The Supreme Court’s decision Monday sent the case back to a lower court. Mara Georges, the city of Chicago’s corporation counsel, said the city plans to hire the would-be firefighters, if the 7th U.S. Circuit Court of Appeals in Chicago determines it should.

“We stand ready and willing to do so, but we need some ruling from the 7th Circuit first,” Georges said.

The city estimates damages and pension obligations in the case could be as high as $45 million.

The court action is the latest in a case spanning 15 years and challenging a 1995 test that was used to cull applicants who hoped to one day become firefighters. It’s also the latest episode in a department with a history of acrimony over racial issues in hiring.

In 2001, a group of white firefighters lost a Supreme Court appeal that challenged an affirmative action plan to promote minorities in the department. In the 1970s, the federal government sued the city alleging the department discriminated against blacks and Hispanics.

In this latest case, officials told applicants who scored below 89 but above 64 on a 1995 test that they had passed but likely wouldn’t be hired as firefighters because a large number of test-takers had scored 89 or above. The majority of those in the top-scoring group were white; only 11 percent were black.

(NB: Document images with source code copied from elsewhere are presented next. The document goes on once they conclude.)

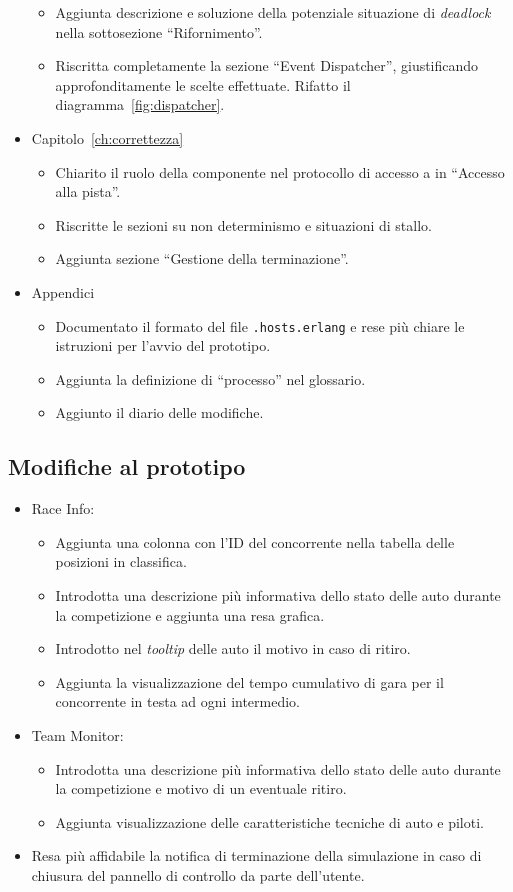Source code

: \begin{itemize}
\begin{itemize}
	\item Aggiunta descrizione e soluzione della potenziale situazione di \textit{deadlock} nella sottosezione ``Rifornimento''.
	\item Riscritta completamente la sezione ``Event Dispatcher'', giustificando approfonditamente le scelte effettuate. Rifatto il diagramma~\ref{fig:dispatcher}.
	\end{itemize}
\item Capitolo~\ref{ch:correttezza}
	\begin{itemize}
	\item Chiarito il ruolo della componente \sched{} nel protocollo di accesso a \track{} in ``Accesso alla pista''.
	\item Riscritte le sezioni su non determinismo e situazioni di stallo.
	\item Aggiunta sezione ``Gestione della terminazione''.
	\end{itemize}
\item Appendici
	\begin{itemize}
	\item Documentato il formato del file \texttt{.hosts.erlang} e rese più chiare le istruzioni per l'avvio del prototipo.
	\item Aggiunta la definizione di ``processo'' nel glossario.
	\item Aggiunto il diario delle modifiche.
	\end{itemize}
\end{itemize}

\subsection*{Modifiche al prototipo}
\begin{itemize}
\item Race Info:
	\begin{itemize}
	\item Aggiunta una colonna con l'ID del concorrente nella tabella delle posizioni in classifica.
	\item Introdotta una descrizione più informativa dello stato delle auto durante la competizione e aggiunta una resa grafica.
	\item Introdotto nel \textit{tooltip} delle auto il motivo in caso di ritiro.
	\item Aggiunta la visualizzazione del tempo cumulativo di gara per il concorrente in testa ad ogni intermedio.
	\end{itemize}
\item Team Monitor:
	\begin{itemize}
	\item Introdotta una descrizione più informativa dello stato delle auto durante la competizione e motivo di un eventuale ritiro.
	\item Aggiunta visualizzazione delle caratteristiche tecniche di auto e piloti.
	\end{itemize}
\item Resa più affidabile la notifica di terminazione della simulazione in caso di chiusura del pannello di controllo da parte dell'utente.
\end{itemize}

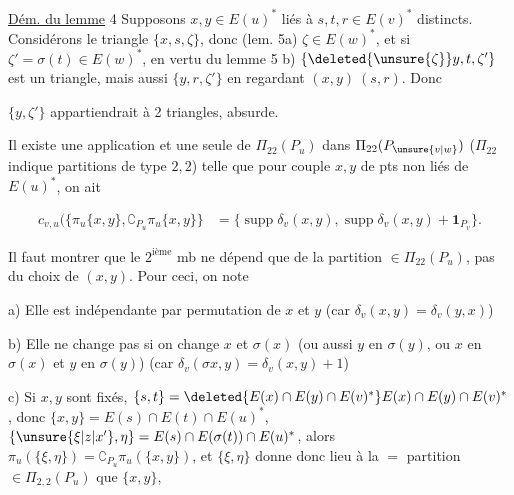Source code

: \uline{Dém. du lemme} 4 Supposons $x,y\in E(u)^*$  liés à $s,t,r\in E(v)^*$ distincts. Considérons le triangle $\{x,s,\zeta\}$, donc (lem. 5a) $\zeta\in E(w)^*$, et si $\zeta'=\sigma(t)\in E(w)^*$, en vertu du lemme 5 b)  $\{\deleted{\unsure{\zeta}}y,t,\zeta'\}$ est un triangle, mais aussi $\{y,r,\zeta'\}$ en regardant $(x,y)\ (s,r)$. Donc


$\{y,\zeta'\}$ appartiendrait à 2 triangles, absurde.

 Il existe une application  et une seule de $\Pi_{22}(P_u)$ dans $\Pi_{22}(P_{\unsure{v|w}})$ ($\Pi_{22}$ indique partitions de type $2,2$) telle que pour    couple $x,y$ de pts non liés de $E(u)^*$,  on ait


\[
\begin{aligned}
c_{v,u}(\{\pi_u\{x,y\},\complement_{P_u}\pi_u\{x,y\}\}
&=\{\operatorname{supp}\delta_v(x,y),\operatorname{supp}\delta_v(x,y)+\mathbf{1}_{P_v}\}.
\end{aligned}
\]

Il faut montrer que le $2^{\mathrm{ième}}$ mb ne dépend que de la partition $\in\Pi_{22}(P_u)$, pas du choix de $(x,y)$. Pour ceci, on note

a) Elle est indépendante par permutation de $x$ et $y$  (car $\delta_v(x,y)=\delta_v(y,x)$)

b) Elle ne change pas si on change $x$ et $\sigma(x)$ (ou aussi $y$ en $\sigma(y)$, ou $x$ en $\sigma(x)$ et $y$ en $\sigma(y)$) (car $\delta_v(\sigma x,y)=\delta_v(x,y)+1$)

c) Si $x,y$ sont fixés,   $\{s,t\}=\deleted{E(x)\cap E(y)\cap E(v)^*}E(x)\cap E(y)\cap E(v)^*$, donc  $\{x,y\}=E(s)\cap E(t)\cap E(u)^*$,  $\{\unsure{\xi|z|x'},\eta\}=E(s)\cap E(\sigma(t))\cap E(u)^*$, alors $\pi_u(\{\xi,\eta\})=\complement_{P_u}\pi_u(\{x,y\})$,  et $\{\xi,\eta\}$ donne donc lieu à la $=$ partition $\in\Pi_{2,2}(P_u)$ que $\{x,y\}$,

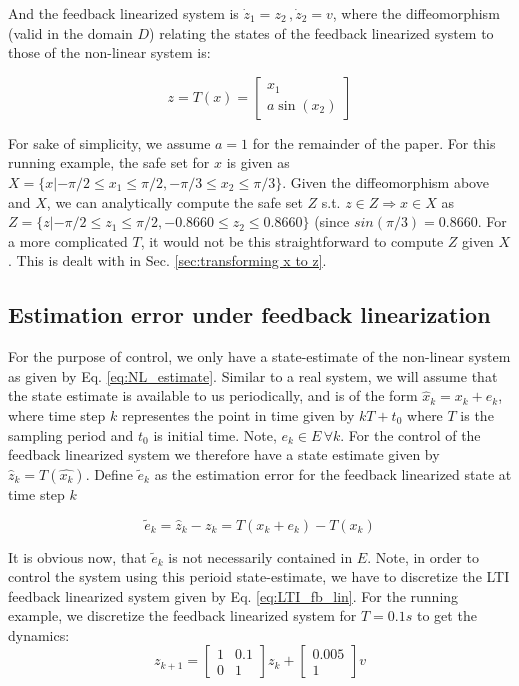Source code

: And the feedback linearized system is $\dot{z}_1 = z_2\, ,\dot{z}_2 = v$, where the diffeomorphism (valid in the domain $D$) relating the states of the feedback linearized system to those of the non-linear system is:

\begin{equation}
z = T(x) = \begin{bmatrix} x_1 \\ a\sin(x_2) \end{bmatrix}
\end{equation}

For sake of simplicity, we assume $a=1$ for the remainder of the paper. For this running example, the safe set for $x$ is given as $X = \lbrace x| -\pi /2 \leq x_1 \leq \pi /2,-\pi /3 \leq x_2 \leq \pi/3 \rbrace$. Given the diffeomorphism above and $X$, we can analytically compute the safe set $Z$ s.t. $z \in Z \Rightarrow x \in X$ as $Z = \lbrace z| -\pi /2 \leq z_1 \leq \pi /2, -0.8660  \leq z_2 \leq 0.8660\rbrace$ (since $sin(\pi/3) = 0.8660$. For a more complicated $T$, it would not be this straightforward to compute $Z$ given $X$. This is dealt with in Sec. \ref{sec:transforming x to z}.

\subsection{Estimation error under feedback linearization}
\label{sec:EstErrFbLin}
For the purpose of control, we only have a state-estimate of the non-linear system as given by Eq. \ref{eq:NL_estimate}. Similar to a real system, we will assume that the state estimate is available to us periodically, and is of the form $\hat{x}_k = x_k + e_k$, where time step $k$ representes the point in time given by $kT+t_0$ where $T$ is the sampling period and $t_0$ is initial time. Note, $e_k \in E \, \forall k$. For the control of the feedback linearized system we therefore have a state estimate given by $\hat{z}_k = T(\hat{x_k})$. Define $\tilde{e}_k$ as the estimation error for the feedback linearized state at time step $k$

\begin{equation}
\label{eq:NLesterr}
\tilde{e}_k =\hat{z}_k - z_k =  T(x_k + e_k) - T(x_k)
\end{equation}

It is obvious now, that $\tilde{e}_k$ is not necessarily contained in  $E$. Note, in order to control the system using this perioid state-estimate, we have to discretize the LTI feedback linearized system given by Eq. \ref{eq:LTI_fb_lin}. For the running example, we discretize the feedback linearized system for $T=0.1s$ to get the dynamics:
\begin{equation}
\label{toy_dt}
z_{k+1} = \begin{bmatrix} 1 & 0.1 \\ 0 & 1 \end{bmatrix} z_k + \begin{bmatrix} 0.005 \\ 1 \end{bmatrix}v
\end{equation}

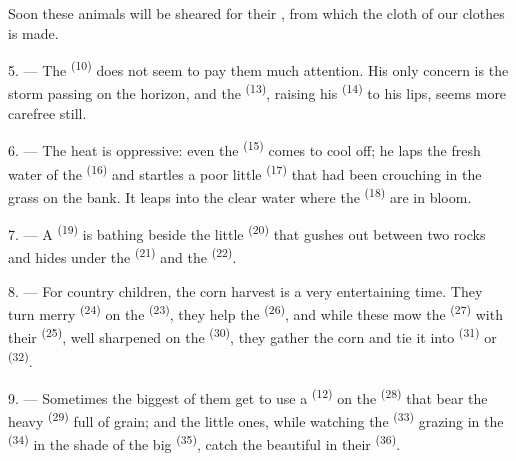 Soon these animals will be sheared for their , from which the cloth of our
clothes is made.

\VUsaut{5.0mm}
\VUsaut{3.4mm}

5. --- The  \textsuperscript{(10)} does not seem to pay them much attention.
His only concern is the storm passing on the horizon, and the
 \textsuperscript{(13)}, raising his  \textsuperscript{(14)}
to his lips, seems more carefree still.

6. --- The heat is oppressive: even the  \textsuperscript{(15)} comes to cool off;
he laps the fresh water of the  \textsuperscript{(16)} and startles a poor
little  \textsuperscript{(17)} that had been crouching in the grass on the bank.
It leaps into the clear water where the  \textsuperscript{(18)} are in
bloom.

7. --- A  \textsuperscript{(19)} is bathing beside the little
 \textsuperscript{(20)} that gushes out between two rocks and hides
under the  \textsuperscript{(21)} and the
 \textsuperscript{(22)}.

\VUsaut{5.0mm}
\VUsaut{3.4mm}

8. --- For country children, the corn harvest is a very entertaining time. They turn merry
 \textsuperscript{(24)} on the
 \textsuperscript{(23)}, they help the 
\textsuperscript{(26)}, and while these mow the  \textsuperscript{(27)} with
their  \textsuperscript{(25)}, well sharpened on the
 \textsuperscript{(30)}, they gather the corn and tie it into
 \textsuperscript{(31)} or  \textsuperscript{(32)}.

9. --- Sometimes the biggest of them get to use a
 \textsuperscript{(12)} on the  \textsuperscript{(28)}
that bear the heavy  \textsuperscript{(29)} full of grain; and the little ones,
while watching the  \textsuperscript{(33)} grazing in the 
\textsuperscript{(34)} in the shade of the big  \textsuperscript{(35)},
catch the beautiful  in their
 \textsuperscript{(36)}.

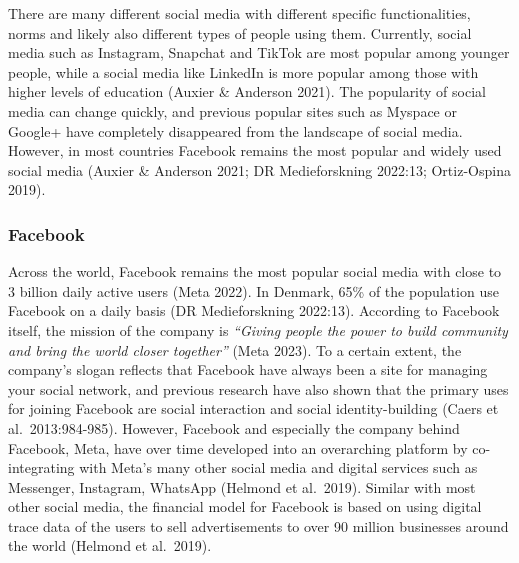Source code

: \documentclass[
]{article}
\begin{document}
There are many different social media with different specific
functionalities, norms and likely also different types of people using
them. Currently, social media such as Instagram, Snapchat and TikTok are
most popular among younger people, while a social media like LinkedIn is
more popular among those with higher levels of education (Auxier \&
Anderson 2021). The popularity of social media can change quickly, and
previous popular sites such as Myspace or Google+ have completely
disappeared from the landscape of social media. However, in most
countries Facebook remains the most popular and widely used social media
(Auxier \& Anderson 2021; DR Medieforskning 2022:13; Ortiz-Ospina 2019).

\hypertarget{facebook}{%
\subsubsection{Facebook}\label{facebook}}

\noindent Across the world, Facebook remains the most popular social
media with close to 3 billion daily active users (Meta 2022). In
Denmark, 65\% of the population use Facebook on a daily basis (DR
Medieforskning 2022:13). According to Facebook itself, the mission of
the company is \emph{``Giving people the power to build community and
bring the world closer together''} (Meta 2023). To a certain extent, the
company's slogan reflects that Facebook have always been a site for
managing your social network, and previous research have also shown that
the primary uses for joining Facebook are social interaction and social
identity-building (Caers et al.~2013:984-985). However, Facebook and
especially the company behind Facebook, Meta, have over time developed
into an overarching platform by co-integrating with Meta's many other
social media and digital services such as Messenger, Instagram, WhatsApp
(Helmond et al.~2019). Similar with most other social media, the
financial model for Facebook is based on using digital trace data of the
users to sell advertisements to over 90 million businesses around the
world (Helmond et al.~2019).
\end{document}
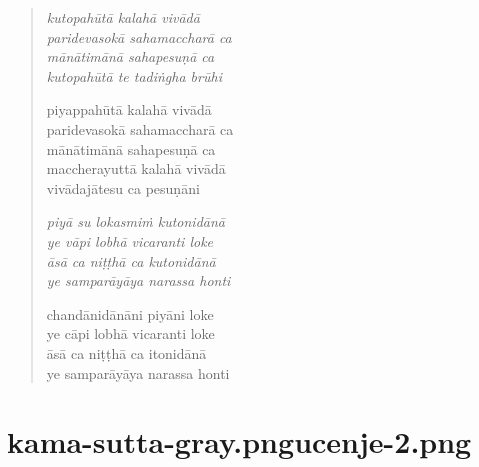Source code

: 

\cleartoverso

\vspace*{30mm}

\begin{verse}

\emph{kutopahūtā kalahā vivādā\\
paridevasokā sahamaccharā ca}\\
\emph{mānātimānā sahapesuṇā ca\\
kutopahūtā te tadiṅgha brūhi}

piyappahūtā kalahā vivādā\\
paridevasokā sahamaccharā ca\\
mānātimānā sahapesuṇā ca\\
maccherayuttā kalahā vivādā\\
vivādajātesu ca pesuṇāni

\emph{piyā su lokasmiṁ kutonidānā\\
ye vāpi lobhā vicaranti loke}\\
\emph{āsā ca niṭṭhā ca kutonidānā\\
ye samparāyāya narassa honti}

chandānidānāni piyāni loke\\
ye cāpi lobhā vicaranti loke\\
āsā ca niṭṭhā ca itonidānā\\
ye samparāyāya narassa honti

\end{verse}


\chapter[Kalahavivāda Sutta]{{kama-sutta-gray.png}{ucenje-2.png}}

The city’s firefighter applicant test is now pass/fail, Chicago Mayor Richard Daley said.

“For decades we have tried to diversify the Chicago Fire Department,” Daley said. “But at every turn, like most cities, we have been met with legal challenges from both sides. Still, this administration remains committed to ensuring that the department more reflects the racial makeup of the city.”

People are supposed to sue within 300 days in an employment action, and Chicago claimed that clock started ticking when it announced how the test scores would be used in January 1996. The first lawsuit wasn’t filed until 430 days after the test results were announced.

The plaintiffs argued there was a new act of discrimination whenever the scores were used in hiring firefighter trainees between May 1996 and October 2001.

“Today, the Supreme Court affirmed that jobseekers should not be denied justice based on a technicality,” said John Payton, president of the NAACP Legal Defense and Educational Fund Inc., who argued the case. “This victory goes well beyond the immediate results in Chicago. It should ensure that no other fire department or employer uses a discriminatory test, and LDF will go the extra mile to make sure that they do not.”

A U.S. District judge had agreed with the plaintiffs and ordered the city to hire 132 randomly selected black applicants who scored above 64. The court also ordered the city to count up the back pay and divide it among the rest of the applicants. But the 7th U.S. Circuit Court of Appeals overturned that decision.

City officials say they would have to hire about 111 applicants because a statute of limitations means one pool of applicants is no longer included. The city also has since hired others who were originally told they wouldn’t get the chance to be firefighters.

Georges also said an age restriction won’t be in place for those who might be hired because there wasn’t one when the test was administered. Georges said applicants, who may now be in their 40s, would still have to attend the fire academy.